Exactly the lines below from the one with "- Funktioita yhdellä" up to and including the one with "## Toteutus" make up the answer, with nothing else added.

-------- Recorded data --------

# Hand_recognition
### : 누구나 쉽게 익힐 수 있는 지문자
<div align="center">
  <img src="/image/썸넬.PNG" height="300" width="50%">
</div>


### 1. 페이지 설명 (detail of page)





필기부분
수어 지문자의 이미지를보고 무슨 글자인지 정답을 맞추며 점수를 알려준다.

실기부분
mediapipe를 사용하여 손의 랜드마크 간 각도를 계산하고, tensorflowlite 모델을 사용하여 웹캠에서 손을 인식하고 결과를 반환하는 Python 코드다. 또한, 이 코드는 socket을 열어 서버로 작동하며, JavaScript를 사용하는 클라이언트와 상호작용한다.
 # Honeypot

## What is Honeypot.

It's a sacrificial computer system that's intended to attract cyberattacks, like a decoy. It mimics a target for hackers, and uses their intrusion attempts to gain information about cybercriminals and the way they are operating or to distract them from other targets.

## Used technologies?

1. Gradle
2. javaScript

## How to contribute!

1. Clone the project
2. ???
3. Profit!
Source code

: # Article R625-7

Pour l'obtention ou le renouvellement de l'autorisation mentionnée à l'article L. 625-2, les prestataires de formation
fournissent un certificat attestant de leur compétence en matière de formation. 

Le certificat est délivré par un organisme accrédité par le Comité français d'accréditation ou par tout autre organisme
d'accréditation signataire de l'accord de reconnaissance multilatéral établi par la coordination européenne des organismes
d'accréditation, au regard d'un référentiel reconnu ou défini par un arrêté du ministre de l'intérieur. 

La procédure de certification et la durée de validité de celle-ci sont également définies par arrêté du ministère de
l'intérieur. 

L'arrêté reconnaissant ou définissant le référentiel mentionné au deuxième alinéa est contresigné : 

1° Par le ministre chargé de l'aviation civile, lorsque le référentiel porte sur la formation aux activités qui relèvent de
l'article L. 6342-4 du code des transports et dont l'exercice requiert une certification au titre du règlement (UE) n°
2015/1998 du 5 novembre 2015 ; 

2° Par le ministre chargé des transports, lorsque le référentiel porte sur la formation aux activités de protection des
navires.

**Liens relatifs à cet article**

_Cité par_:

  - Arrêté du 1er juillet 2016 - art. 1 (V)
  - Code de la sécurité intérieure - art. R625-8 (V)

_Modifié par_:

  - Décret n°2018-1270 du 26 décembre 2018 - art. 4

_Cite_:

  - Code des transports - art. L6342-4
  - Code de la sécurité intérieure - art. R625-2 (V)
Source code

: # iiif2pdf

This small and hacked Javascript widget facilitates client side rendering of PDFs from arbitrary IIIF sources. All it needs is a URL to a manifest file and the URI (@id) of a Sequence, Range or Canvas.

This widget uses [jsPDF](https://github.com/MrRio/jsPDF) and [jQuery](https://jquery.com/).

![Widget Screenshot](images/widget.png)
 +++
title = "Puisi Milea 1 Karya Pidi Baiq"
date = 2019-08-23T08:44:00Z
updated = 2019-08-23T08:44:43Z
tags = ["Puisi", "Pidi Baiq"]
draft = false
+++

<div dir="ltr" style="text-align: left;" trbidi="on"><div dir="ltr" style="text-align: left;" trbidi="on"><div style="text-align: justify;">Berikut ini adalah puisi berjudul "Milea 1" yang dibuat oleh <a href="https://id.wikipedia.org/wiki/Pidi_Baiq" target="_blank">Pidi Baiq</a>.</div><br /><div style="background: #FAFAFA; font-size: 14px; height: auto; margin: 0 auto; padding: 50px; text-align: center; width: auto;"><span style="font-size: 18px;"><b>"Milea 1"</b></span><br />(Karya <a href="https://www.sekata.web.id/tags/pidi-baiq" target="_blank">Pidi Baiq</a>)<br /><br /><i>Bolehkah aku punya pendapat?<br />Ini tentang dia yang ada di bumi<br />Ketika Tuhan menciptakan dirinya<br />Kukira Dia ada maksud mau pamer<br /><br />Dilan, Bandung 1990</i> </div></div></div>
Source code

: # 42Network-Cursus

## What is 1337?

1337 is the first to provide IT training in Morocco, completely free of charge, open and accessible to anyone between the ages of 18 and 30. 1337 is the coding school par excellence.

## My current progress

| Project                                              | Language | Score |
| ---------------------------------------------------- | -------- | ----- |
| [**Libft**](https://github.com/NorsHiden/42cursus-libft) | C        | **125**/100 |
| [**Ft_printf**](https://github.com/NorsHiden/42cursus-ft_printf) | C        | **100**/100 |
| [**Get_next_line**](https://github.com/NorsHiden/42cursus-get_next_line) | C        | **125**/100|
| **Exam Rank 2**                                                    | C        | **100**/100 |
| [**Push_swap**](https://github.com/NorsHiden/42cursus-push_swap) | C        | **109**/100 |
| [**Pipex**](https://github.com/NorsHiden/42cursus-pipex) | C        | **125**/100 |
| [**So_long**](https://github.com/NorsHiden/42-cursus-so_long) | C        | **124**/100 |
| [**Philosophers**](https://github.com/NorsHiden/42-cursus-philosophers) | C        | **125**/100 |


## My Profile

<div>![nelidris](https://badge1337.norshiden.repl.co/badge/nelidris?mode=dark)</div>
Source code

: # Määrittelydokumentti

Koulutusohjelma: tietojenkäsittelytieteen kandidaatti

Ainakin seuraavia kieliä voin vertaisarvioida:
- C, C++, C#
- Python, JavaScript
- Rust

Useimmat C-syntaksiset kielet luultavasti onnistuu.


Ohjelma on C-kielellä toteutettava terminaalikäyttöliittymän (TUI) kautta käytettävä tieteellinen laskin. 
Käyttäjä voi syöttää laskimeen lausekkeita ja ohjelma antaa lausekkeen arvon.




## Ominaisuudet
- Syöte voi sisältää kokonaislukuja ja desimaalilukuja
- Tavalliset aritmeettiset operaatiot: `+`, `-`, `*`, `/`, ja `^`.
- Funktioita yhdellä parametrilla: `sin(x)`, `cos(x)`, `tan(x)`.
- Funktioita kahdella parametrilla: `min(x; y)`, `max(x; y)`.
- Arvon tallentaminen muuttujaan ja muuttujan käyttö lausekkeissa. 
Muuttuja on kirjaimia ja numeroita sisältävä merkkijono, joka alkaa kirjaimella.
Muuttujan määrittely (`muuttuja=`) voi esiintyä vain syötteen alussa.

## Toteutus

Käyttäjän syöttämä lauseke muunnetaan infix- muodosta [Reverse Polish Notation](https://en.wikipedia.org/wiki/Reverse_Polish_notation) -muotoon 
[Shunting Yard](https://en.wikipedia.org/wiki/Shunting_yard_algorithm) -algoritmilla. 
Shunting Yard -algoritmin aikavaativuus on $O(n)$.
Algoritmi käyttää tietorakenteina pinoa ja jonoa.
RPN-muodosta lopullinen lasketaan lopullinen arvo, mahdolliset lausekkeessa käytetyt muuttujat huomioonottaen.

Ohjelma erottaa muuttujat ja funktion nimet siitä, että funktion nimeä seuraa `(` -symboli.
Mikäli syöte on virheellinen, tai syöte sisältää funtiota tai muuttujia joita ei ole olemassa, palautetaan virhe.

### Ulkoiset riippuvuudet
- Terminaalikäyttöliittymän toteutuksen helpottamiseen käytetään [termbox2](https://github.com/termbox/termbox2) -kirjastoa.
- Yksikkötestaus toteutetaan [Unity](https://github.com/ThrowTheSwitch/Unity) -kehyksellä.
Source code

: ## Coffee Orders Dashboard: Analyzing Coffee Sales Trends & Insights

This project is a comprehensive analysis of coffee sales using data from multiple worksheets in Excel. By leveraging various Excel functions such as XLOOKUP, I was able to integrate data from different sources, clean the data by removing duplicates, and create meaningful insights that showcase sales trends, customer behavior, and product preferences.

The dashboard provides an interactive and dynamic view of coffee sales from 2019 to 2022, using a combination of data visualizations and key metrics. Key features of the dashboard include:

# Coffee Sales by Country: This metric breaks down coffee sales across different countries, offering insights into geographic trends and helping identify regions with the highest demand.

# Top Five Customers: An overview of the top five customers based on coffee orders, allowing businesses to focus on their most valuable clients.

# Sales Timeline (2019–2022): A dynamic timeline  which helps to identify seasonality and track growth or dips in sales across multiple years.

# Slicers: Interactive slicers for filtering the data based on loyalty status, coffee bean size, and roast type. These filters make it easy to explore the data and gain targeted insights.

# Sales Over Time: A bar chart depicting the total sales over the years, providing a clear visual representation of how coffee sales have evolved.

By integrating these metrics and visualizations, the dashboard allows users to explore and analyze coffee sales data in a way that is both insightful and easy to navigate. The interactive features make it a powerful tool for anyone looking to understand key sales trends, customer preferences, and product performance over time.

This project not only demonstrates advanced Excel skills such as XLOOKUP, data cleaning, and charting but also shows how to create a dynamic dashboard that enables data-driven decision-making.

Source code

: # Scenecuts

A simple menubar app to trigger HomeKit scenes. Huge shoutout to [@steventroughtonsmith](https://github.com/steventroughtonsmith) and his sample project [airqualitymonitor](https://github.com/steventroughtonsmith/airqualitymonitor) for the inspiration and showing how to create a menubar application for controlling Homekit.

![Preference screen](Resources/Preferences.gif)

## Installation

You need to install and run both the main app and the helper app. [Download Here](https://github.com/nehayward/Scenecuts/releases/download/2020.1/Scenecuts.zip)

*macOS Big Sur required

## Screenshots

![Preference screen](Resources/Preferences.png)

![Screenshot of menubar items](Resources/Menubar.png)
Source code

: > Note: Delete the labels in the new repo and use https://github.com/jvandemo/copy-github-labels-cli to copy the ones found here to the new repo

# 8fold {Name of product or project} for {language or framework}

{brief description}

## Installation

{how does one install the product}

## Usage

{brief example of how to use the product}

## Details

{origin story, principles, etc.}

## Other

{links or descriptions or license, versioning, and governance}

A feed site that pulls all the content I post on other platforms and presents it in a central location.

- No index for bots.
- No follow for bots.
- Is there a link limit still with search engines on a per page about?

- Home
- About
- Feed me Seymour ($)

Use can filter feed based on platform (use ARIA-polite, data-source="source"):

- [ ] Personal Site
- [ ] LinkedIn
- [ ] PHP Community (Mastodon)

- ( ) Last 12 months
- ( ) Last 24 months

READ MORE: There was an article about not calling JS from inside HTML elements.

--------

• _The completed task_
- Funktioita yhdellä parametrilla: `sin(x)`, `cos(x)`, `tan(x)`.
- Funktioita kahdella parametrilla: `min(x; y)`, `max(x; y)`.
- Arvon tallentaminen muuttujaan ja muuttujan käyttö lausekkeissa. 
Muuttuja on kirjaimia ja numeroita sisältävä merkkijono, joka alkaa kirjaimella.
Muuttujan määrittely (`muuttuja=`) voi esiintyä vain syötteen alussa.

## Toteutus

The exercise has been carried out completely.